* AIM OF THE EXERCISE: The records below are split into lines. How many of those lines contain the string "Having"? Reply with the number only.

[Collected data]
---

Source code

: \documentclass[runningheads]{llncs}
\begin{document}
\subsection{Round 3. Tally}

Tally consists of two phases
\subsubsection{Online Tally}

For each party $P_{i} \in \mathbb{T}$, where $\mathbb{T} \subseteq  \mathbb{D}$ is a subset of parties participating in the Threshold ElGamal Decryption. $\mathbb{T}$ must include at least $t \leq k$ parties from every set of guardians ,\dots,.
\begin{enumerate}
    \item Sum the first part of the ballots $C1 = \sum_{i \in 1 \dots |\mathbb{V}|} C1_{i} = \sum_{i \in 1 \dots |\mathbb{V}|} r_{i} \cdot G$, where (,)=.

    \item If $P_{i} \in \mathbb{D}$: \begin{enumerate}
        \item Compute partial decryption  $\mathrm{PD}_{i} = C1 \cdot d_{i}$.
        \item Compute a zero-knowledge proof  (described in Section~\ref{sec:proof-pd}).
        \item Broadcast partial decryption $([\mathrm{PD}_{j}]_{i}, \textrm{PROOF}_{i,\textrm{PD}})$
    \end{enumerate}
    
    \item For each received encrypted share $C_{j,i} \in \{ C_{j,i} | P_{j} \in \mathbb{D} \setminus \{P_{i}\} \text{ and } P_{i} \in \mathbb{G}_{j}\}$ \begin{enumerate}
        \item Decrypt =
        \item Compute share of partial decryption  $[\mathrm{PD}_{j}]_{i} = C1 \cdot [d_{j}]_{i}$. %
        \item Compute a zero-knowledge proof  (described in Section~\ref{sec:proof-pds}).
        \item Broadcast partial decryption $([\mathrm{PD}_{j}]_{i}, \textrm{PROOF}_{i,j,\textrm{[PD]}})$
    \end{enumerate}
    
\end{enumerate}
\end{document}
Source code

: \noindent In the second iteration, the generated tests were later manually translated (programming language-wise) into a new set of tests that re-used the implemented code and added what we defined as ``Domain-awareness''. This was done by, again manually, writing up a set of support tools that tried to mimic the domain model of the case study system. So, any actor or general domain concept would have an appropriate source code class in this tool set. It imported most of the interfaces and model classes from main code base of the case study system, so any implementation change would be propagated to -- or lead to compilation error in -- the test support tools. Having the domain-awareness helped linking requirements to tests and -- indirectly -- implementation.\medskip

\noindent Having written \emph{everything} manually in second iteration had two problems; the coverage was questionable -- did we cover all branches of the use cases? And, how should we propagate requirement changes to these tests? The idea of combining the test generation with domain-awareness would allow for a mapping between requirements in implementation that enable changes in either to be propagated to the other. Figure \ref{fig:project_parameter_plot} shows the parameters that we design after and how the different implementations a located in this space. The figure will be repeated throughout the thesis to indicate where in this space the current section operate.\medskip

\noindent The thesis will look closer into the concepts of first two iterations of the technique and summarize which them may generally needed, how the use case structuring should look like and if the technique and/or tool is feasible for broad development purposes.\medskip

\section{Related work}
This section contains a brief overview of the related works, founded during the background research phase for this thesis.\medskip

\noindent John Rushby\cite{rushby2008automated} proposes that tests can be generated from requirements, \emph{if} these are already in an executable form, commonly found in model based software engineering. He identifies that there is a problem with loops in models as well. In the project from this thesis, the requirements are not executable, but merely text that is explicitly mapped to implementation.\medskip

---

* TASK RESULT: 2